The podcast majesties at This American Life (who brought us Serial) just last week released a new true crime series named S-Town (“Shittown”). The township of the title is Woodstock, Alabama, but its nickname is coined by the series’ chief subject, local resident John B McLemore.

Leaving aside the story (which is amazing and that’s all I’m going to say about that), S-Town’s score is totally striking within the first two minutes of the series’ first episode. Composer Daniel Hart uses rhythm and instrumentation to summon two key elements in the story: time (the passage of, the keeping of), and the American South.

Podcast host Brian Reed begins with a monologue about the study of ancient horology – repairing old clocks and timepieces: “When an antique clock breaks – a clock that’s been telling time for 200, or 300 years – fixing it can be a real puzzle,” he says. “An old clock like that was hand-made by someone. It might tick away the time with a pendulum, with a spring, with a pulley system… there can be hundreds of tiny individual pieces, all of which need to interact precisely.” Here the first strains of violin emerge from the background air in a perfect fourth interval, and a double bass plods out little notes: one, two, three, four.
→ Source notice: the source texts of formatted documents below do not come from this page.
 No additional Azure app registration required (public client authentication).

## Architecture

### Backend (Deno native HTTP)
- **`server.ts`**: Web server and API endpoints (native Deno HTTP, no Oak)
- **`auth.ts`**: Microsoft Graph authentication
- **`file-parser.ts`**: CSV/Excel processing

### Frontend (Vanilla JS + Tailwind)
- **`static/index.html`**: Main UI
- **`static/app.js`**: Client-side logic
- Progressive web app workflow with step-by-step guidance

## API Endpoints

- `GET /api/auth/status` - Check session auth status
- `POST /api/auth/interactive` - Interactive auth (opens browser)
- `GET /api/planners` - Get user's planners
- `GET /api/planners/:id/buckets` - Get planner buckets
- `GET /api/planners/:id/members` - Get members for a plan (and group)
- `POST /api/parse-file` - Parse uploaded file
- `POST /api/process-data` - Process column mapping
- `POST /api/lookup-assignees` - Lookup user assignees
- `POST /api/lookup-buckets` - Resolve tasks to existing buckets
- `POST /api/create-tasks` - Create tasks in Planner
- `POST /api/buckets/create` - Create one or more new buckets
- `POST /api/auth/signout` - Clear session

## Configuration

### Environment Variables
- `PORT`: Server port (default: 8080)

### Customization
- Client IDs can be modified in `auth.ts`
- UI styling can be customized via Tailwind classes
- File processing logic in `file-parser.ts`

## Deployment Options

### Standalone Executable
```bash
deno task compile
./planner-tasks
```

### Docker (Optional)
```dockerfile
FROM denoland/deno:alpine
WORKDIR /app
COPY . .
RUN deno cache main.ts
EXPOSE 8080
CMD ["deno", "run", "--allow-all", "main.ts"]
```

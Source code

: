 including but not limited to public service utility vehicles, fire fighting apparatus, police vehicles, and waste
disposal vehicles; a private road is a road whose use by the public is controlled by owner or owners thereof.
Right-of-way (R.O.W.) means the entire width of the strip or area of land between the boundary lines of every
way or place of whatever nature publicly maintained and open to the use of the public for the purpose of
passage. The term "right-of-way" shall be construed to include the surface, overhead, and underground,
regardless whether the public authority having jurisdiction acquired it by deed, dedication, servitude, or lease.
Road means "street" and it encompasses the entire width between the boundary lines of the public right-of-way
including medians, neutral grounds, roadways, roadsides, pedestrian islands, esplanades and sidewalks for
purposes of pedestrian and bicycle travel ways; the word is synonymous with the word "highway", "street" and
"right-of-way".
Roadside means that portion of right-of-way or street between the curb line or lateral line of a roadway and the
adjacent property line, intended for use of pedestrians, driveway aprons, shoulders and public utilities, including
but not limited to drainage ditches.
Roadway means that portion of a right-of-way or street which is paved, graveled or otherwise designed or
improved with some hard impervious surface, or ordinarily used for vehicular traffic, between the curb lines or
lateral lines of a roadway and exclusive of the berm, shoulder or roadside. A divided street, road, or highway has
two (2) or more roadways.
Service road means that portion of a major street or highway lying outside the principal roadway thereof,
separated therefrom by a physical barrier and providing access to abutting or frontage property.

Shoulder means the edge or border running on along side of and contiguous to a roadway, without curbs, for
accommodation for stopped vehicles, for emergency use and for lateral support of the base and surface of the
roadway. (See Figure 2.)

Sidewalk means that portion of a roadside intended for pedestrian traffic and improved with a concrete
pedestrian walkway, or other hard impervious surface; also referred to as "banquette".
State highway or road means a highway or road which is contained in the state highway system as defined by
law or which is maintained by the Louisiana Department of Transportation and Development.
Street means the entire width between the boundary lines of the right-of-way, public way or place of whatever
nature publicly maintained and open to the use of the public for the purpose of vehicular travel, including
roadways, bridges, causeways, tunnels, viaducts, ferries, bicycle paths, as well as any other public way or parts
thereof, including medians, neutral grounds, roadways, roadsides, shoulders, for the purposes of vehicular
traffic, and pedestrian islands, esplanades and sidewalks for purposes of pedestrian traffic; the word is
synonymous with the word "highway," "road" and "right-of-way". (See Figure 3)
As Reed finishes his dialogue, the violins start to patter quickly on one note, and the clicking beat and half-time claps of the series’ main theme, Bibb County, begin. Violins swerve eerily upward with the bluegrass harmonics you’ll recognise from country-influenced artists or scores (Carter Burwell’s Fargo or No Country For Old Men), and you feel the sense of mystery and weird suspense – although it’s always languid, never frantic – that comes to characterise the entire S-Town story.

The strings suggest isolation, rurality, resignation, that particular Americana that’s about bleak routine or even ennui; the beat starts as lively muted slaps, the way a bluegrass band will keep time by thumping knees or chests, followed by a hip hop drum line which uses square accents just like a clock’s ticking, measuring out four beats to each second of time. The lazy claps on the off-beat suggest a not entirely enthusiastic participation from us homo sapiens on this greater journey. Despite the signs of reluctance or indolence, it’s still completely dramatic, even electric, and totally beautiful.

In addition to Hart, several musicians contributed their talents to S-Town’s score (composer Nick Thorburn, producer Helado Negro, drummer Matt McGinley, composer Trey Pollard, and The Zombies, whose 1968 track A Rose For Emily caps off each episode); but Hart also composed an entire album of music for S-Town which you should definitely check out, in addition to the podcast itself, because don’t think everybody is going to be as cautious as me about spoilers – get in there.